13 NOVEMBER, INGATLAH TRAGEDI SEMANGGI!!!
Oleh:
Salman Ahmad Ridwan
Seperti apa rasanya
jika tubuh kita tertembus oleh peluru tajam? Seperti apa pula, jika seandainya
sanak saudara kita telah mati akibat ditembus oleh peluru tajam? Hanyalah orang
yang mati rasa jika dirinya hanya menjawab, bahwa tubuh yang tertembus oleh
peluru tajam itu tidak terasa apa-apa. Begitu juga, hanya orang yang kehilangan
rasa kemanusiaannyalah, jika orang tersebut tidak memiliki rasa kepedulian
sedikit pun ketika atau di saat sanak saudaranya telah tewas tertembak oleh
peluru tajam.
Di Indonesia, lebih tepatnya di Jakarta, pada tanggal 11-13 November 1998, pernah terjadi sebuah peristiwa
yang sangat mengerikan, yang dimana pada peristiwa tersebut telah kita kenal dengan
istilah Tragedi Semanggi. Sebuah peristiwa yang kelam tentunya bagi catatan
sejarah republik ini. Karena di dalamnya, telah tertulis sebuah narasi yang
menggambarkan akan hilangnya wujud kemanusiaan dari wajah aparatus republik ini
terhadap warga negaranya sendiri, terhadap anak bangsanya sendiri.
Tragedi Semanggi adalah
sebuah tragedi yang berlumur darah. Dan darah itu adalah darah yang berasal
dari dalam tubuh anak-anak bangsanya sendiri. Darah anak-anak bangsa yang
tengah berjuang, darah anak-anak bangsa yang melawan, dan darah anak-anak
bangsa yang melakukan protes, karena kehilangan rasa kepercayaannya terhadap
pemerintahan BJ. Habibie yang pada saat itu melaksanakan sebuah agenda Sidang
Istimewa MPR di Jakarta.
Melalui dalih untuk
menjaga kemanan dan ketertiban nasional, pemerintahan republik ini pun
menanggapinya dengan cara tindakan yang represif lewat aparatus militernya.

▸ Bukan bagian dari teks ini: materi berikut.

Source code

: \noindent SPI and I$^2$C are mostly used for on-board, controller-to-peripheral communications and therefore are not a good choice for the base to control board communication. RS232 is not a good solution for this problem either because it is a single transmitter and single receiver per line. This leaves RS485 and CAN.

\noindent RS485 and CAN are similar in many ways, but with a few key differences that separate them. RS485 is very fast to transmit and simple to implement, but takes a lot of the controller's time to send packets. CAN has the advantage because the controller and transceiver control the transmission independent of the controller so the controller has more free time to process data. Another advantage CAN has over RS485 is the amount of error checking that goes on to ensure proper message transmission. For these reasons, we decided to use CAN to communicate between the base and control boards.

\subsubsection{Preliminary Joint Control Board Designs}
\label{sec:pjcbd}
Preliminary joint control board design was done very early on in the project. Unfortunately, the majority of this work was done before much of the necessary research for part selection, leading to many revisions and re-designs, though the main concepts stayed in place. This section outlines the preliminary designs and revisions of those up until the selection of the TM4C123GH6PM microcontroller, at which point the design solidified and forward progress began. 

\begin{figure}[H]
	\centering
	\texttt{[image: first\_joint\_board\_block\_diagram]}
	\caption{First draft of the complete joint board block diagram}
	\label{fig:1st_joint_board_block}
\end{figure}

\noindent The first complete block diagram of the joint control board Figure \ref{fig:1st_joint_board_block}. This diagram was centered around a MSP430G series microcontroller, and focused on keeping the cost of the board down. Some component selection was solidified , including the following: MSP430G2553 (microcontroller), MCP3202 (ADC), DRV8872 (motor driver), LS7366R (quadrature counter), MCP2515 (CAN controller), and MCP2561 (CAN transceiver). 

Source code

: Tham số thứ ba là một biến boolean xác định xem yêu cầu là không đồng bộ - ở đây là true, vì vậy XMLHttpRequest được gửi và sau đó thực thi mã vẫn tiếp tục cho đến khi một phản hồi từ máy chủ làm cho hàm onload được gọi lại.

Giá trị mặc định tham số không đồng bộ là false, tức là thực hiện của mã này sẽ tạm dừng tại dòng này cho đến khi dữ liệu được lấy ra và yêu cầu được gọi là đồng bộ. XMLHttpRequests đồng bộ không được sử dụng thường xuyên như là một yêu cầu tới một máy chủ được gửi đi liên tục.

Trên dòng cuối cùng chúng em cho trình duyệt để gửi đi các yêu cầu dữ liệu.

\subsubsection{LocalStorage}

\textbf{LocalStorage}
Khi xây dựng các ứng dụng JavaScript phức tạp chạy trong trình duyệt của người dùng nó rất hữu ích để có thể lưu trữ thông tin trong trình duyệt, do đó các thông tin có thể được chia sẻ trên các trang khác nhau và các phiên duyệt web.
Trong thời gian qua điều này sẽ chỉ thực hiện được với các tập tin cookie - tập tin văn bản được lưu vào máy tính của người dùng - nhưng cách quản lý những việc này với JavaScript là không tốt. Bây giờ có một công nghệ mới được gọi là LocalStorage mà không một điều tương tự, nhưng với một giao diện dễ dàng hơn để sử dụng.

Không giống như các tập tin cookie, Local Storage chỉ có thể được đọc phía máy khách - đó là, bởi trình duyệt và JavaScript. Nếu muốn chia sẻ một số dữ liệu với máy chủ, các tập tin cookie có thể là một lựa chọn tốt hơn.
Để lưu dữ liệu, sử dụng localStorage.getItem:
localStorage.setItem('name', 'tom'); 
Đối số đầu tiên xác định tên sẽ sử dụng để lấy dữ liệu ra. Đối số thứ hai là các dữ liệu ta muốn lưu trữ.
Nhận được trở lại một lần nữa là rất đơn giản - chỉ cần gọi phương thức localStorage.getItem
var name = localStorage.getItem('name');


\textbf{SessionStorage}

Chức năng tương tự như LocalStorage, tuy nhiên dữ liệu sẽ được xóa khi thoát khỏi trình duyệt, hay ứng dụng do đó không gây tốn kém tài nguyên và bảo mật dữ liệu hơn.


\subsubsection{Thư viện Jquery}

Mereka menembaki para demonstran yang tergabung antara mahasiswa dan
masyarakat. Jalanan Jakarta pun telah dibanjiri oleh darah. Dan khususnya, Jalan
Semanggi pun telah menjadi saksi sejarah atas banyaknya luka yang menimpa tubuh
para demonstran. Namun itu tentunya tidak hanya luka yang menimpa tubuh-tubuh
para demonstran, beberapa nyawa pun telah hilang akibat peluru tajam yang
disarangkan pada tubuh para demonstran saat itu yang melawan. Berdasarkan beberapa data, korban yang meninggal dari Tragedi Semanggi menyebutkan bahwa ada tujuh belas orang yang meninggal karena ditembak
aparat.
Secara kronologis, pada
bulan November 1998 pemerintah Indonesia yang tengah berada dibawah
kepemimpinan BJ. Habibie mengadakan sebuah Sidang Istimewa dalam rangka
menentukan Pemilu dan membahas agenda-agenda pemerintahan yang akan
dilaksanakan. Akan tetapi, di balik pelaksanaan Sidang Istemewa tersebut,
pergolakan di dalam tubuh mahasiswa pun bergejolak, para mahasiswa telah
menyatakan sikapnya bahwa mereka tidak percaya pada pemerintahan BJ. Habibie dan
para anggota DPR/MPR yang masih terikat dengan kekuasaan Orde Baru, serta menuntut
agar militer menyingkirkan diri dari politik.
Apa yang dilakukan oleh
mahasiswa dan masyarakat dalam melakukan protesnya terhadap penyelenggaraan
Sidang Istimewa pada bulan November 1998 tidak lain adalah sebuah keinginan, agar
setelah mundurnya Soeharto dari jabatannya sebagai presiden, pemerintahan
Indonesia ini dapat terbersihkan dari orang-orang yang masih terikat dari Orde
Baru. Karena, dengan cara membersihkan pemerintahan dari orang-orang Orde Baru
di dalam pemerintahan, semangat yang ada di dalam tuntutan reformasi akan segera
terwujud.
Beralihnya tampuk
kekuasaan presiden dari Soeharto ke BJ Habibie, serta masih banyaknya orang-orang
yang masih memiliki kedekatan dengan Soeharto di parlemen, telah dinilai oleh mahasiswa
sebagai cara Orde Baru untuk melanggengkan kekuasaanya. Maka munculah ketidak
percayaan mahasiswa dan masyarakat kepada pemerintahan BJ. Habibie. Dengan cara
memobilisir kekuataan massa: mahasiswa dan masyarakat bersatu, menjadi kekuatan
rakyat. Menyampaikan suara protes atas ketidak percayaannya terhadap pemerintahan,
dan menolak pelaksanaan Sidang Istimewa.
Melihat adanya kekuatan
rakyat yang tengah melakukan protes untuk menolak dilaksanakannya Sidang
Istimewa, dari pihak pemerintahan langsung menyikapi gelombang aksi massa yang
membanjiri jalanan Jakarta. Dalam anggapannya, gerakan massa yang melakukan
protes terhadap pemerintahan pada waktu itu dinilai tengah mengancam keamanan dan
ketertiban nasional. Atas dasar adanya anggapan seperti itulah, ABRI yang
tergabung dari tentara dan kepolisian langsung mengerahkan pasukannya, dengan
perlengkapan senjata yang lengkap, berupaya membendung gerakan massa yang
sedang melangsungkan aksi protes di jalanan, hingga terjadi bentrokan.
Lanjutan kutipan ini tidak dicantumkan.